Since I was young, I have held a deep grudge against the company Amazon.com. My local Borders bookstore was one of my favorite places in the world, and when it went out of business, my young ears linked the success of Amazon to the demise of my beloved Borders. I immediately decided to hate Amazon forever.

At first, my dislike came merely out of stubbornness. More and more, however, the faults of Amazon have come to light, and reason and logic are beginning to support my hostile feelings.

The biggest recent example of Amazon’s wrongdoing is the company’s ongoing feud with Hachette, a French publishing company, over the price of e-books. Amazon has used its considerable clout to make Hachette titles more expensive and slower to deliver — even ones by popular authors like J. K. Rowling, Malcolm Gladwell and James Patterson (though not the latest book by Republican Congressman Paul Ryan).
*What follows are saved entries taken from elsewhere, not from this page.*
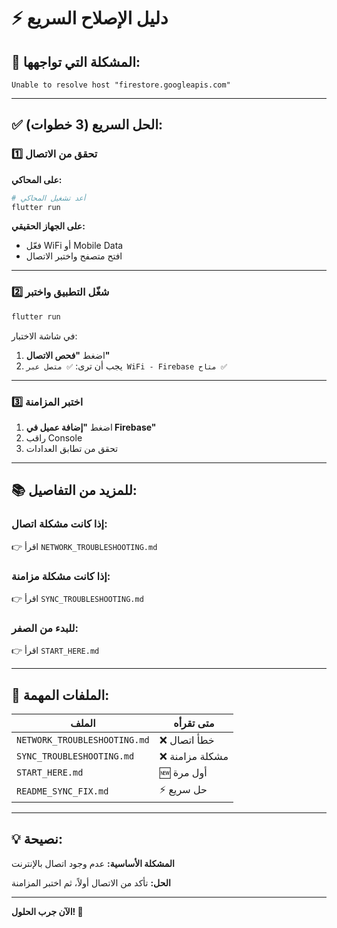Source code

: # ⚡ دليل الإصلاح السريع

## 🚨 **المشكلة التي تواجهها:**

```
Unable to resolve host "firestore.googleapis.com"
```

---

## ✅ **الحل السريع (3 خطوات):**

### **1️⃣ تحقق من الاتصال**

**على المحاكي:**

```bash
# أعد تشغيل المحاكي
flutter run
```

**على الجهاز الحقيقي:**

- فعّل WiFi أو Mobile Data
- افتح متصفح واختبر الاتصال

---

### **2️⃣ شغّل التطبيق واختبر**

```bash
flutter run
```

في شاشة الاختبار:

1. اضغط **"فحص الاتصال"**
2. يجب أن ترى: `✅ متصل عبر WiFi - Firebase متاح ✅`

---

### **3️⃣ اختبر المزامنة**

1. اضغط **"إضافة عميل في Firebase"**
2. راقب Console
3. تحقق من تطابق العدادات

---

## 📚 **للمزيد من التفاصيل:**

### **إذا كانت مشكلة اتصال:**

👉 اقرأ `NETWORK_TROUBLESHOOTING.md`

### **إذا كانت مشكلة مزامنة:**

👉 اقرأ `SYNC_TROUBLESHOOTING.md`

### **للبدء من الصفر:**

👉 اقرأ `START_HERE.md`

---

## 🎯 **الملفات المهمة:**

| الملف                        | متى تقرأه       |
| ---------------------------- | --------------- |
| `NETWORK_TROUBLESHOOTING.md` | ❌ خطأ اتصال    |
| `SYNC_TROUBLESHOOTING.md`    | ❌ مشكلة مزامنة |
| `START_HERE.md`              | 🆕 أول مرة      |
| `README_SYNC_FIX.md`         | ⚡ حل سريع      |

---

## 💡 **نصيحة:**

**المشكلة الأساسية:** عدم وجود اتصال بالإنترنت

**الحل:** تأكد من الاتصال أولاً، ثم اختبر المزامنة

---

**الآن جرب الحلول! 🚀**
Some may say that since Amazon is a capitalist corporation, one should not expect good behavior from it or care about the dispute at all; after all, if Amazon wins, prices will be lower for the consumer. But low prices are not the most important thing in the world, and they should never be the sole indicator of a company’s decency.

According to an article in The New York Times this summer, Amazon accounts for 41 percent of the book sales in the United States, which is why it can do what it likes and remain sure of its continued market power. But books have traditionally been more than just ways for people to entertain themselves. They have been ways to share ideas and disseminate information in a fair and independent way. What does it mean to give one greedy company the power to control so much of the market?

A coalition of writers, including many affiliated with Hachette, came together over the summer to protest Amazon’s actions under the name Authors United. The coalition has just begun a campaign calling upon the Justice Department to investigate Amazon for illegal monopoly tactics. Speaking to The New York Times, the award-winning author Ursula K. Le Guin called Amazon’s behavior a form of censorship. The company uses its power to “dictate to publishers what they can publish, to authors what they can write, to readers what they can buy,” she said.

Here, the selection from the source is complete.